Mahukona Volcano, just off the Big Island’s northwest coast, was the first volcano to start forming. Now submerged beneath the surface of the ocean because it is sinking into the Earth’s crust under its own vast weight, Mahukona is no longer visible. As the Pacific Plate slowly continued moving northwestward over the hotspot, the location of the rising magma moved relatively southeastward, and through time the rest of the Big Island volcanoes formed along that path.
After Mahukona, Kohala Volcano, the precursor to today’s Kohala Mountain, erupted next. As Kohala Volcano emerged from the sea and joined with Mahukona, a much larger Big Island began forming. With continued movement of the Pacific Plate, the center of volcanism migrated on to Mauna Kea and Hualalai, the middle-aged volcanoes, and finally on to Mauna Loa and Kilauea, which are the youngest volcanoes on the island. Over the geologically short time of several hundred thousand years, these volcanoes erupted thousands of thin flows which spread over, and built upon, older flows; each volcano growing until it finally emerged from the sea. As time went on, lava flows from one volcano began to overlap flows from other, nearby volcanoes and eventually the peaks coalesced into a single island, the Big Island.

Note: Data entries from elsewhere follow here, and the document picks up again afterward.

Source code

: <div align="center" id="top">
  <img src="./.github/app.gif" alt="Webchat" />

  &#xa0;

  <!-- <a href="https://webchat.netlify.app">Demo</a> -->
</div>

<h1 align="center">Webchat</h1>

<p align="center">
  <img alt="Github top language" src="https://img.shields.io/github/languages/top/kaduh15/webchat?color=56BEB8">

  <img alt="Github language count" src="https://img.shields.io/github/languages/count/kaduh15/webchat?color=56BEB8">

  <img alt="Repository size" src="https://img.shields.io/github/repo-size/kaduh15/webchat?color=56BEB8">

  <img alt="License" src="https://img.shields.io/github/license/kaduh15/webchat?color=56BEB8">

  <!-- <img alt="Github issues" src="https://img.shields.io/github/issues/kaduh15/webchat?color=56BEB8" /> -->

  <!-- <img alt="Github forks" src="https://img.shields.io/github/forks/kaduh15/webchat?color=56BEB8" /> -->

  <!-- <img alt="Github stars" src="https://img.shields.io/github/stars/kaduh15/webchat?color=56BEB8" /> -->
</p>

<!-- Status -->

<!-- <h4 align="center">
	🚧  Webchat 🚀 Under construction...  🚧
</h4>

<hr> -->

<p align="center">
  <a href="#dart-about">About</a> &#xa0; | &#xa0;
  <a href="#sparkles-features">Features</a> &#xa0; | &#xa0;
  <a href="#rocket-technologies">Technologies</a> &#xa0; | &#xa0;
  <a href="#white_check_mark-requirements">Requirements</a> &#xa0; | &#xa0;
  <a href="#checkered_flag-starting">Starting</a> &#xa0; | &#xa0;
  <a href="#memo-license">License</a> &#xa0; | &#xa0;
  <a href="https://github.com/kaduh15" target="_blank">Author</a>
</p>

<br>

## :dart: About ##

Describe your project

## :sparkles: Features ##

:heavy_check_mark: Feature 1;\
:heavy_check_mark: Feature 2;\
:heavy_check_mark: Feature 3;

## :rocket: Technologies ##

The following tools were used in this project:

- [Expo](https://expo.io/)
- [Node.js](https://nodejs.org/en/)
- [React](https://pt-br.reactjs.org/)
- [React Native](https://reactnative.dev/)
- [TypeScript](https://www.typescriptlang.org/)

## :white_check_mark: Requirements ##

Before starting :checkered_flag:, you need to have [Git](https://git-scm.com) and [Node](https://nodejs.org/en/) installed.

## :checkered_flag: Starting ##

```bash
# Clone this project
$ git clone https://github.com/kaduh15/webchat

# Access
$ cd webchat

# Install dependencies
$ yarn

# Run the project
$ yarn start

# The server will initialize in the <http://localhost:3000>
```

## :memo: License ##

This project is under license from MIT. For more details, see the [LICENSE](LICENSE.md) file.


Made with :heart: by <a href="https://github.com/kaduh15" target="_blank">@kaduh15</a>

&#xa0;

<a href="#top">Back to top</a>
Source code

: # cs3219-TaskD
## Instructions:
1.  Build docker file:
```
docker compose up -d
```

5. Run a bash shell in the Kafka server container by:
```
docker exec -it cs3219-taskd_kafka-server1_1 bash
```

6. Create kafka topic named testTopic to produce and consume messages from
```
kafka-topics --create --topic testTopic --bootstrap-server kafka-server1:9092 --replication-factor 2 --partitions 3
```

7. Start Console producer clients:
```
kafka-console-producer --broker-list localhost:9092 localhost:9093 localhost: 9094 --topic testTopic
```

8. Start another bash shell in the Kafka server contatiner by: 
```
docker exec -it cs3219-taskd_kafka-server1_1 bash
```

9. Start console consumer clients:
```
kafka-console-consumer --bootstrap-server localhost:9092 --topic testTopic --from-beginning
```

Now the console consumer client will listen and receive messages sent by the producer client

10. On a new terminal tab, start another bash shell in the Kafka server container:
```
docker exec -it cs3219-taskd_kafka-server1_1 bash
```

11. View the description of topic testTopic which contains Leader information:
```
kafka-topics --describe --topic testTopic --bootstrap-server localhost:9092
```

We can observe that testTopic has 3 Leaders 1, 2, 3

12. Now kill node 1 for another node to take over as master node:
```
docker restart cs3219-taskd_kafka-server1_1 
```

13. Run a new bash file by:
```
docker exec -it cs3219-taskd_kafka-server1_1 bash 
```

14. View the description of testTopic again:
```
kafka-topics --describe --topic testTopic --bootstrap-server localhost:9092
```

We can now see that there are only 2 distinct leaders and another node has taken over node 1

In geologically recent times, a new volcano, Lo’ihi, began forming about eighteen miles off the southeast coast of the Big Island. In time, Loihi may join its mass with that of Kilauea, again changing the size and shape of the Big Island. It is estimated that Lo’ihi, whose summit lies approximately 3,178 feet below the surface of the ocean today, will begin to protrude above the surface in about 10,000 years.
Currently, the remnants of Mahukona and Kohala volcanoes are completely extinct; Hualalai and Mauna Kea are considered dormant and Mauna Loa, Kilauea and Loihi are still very active. This means that eruptions of Mahukona and Kohala are not at all likely. Eruptions of Mauna Kea and Hualalai are probable at some time in the future, though the major phase of mountain building is over for these volcanoes.
Movement of the Pacific Plate has moved both Hualalai and Mauna Kea off the hot spot so only remnants of liquid magma reside beneath them. These late-stage, mature Hawaiian volcanoes experience violent, explosive eruptions, which are spectacular but comparatively small, volume-wise. Late-stage Hawaiian volcanic eruptions are characterized by violent, crater-forming explosions, tephra-cone building and ash ejecting events.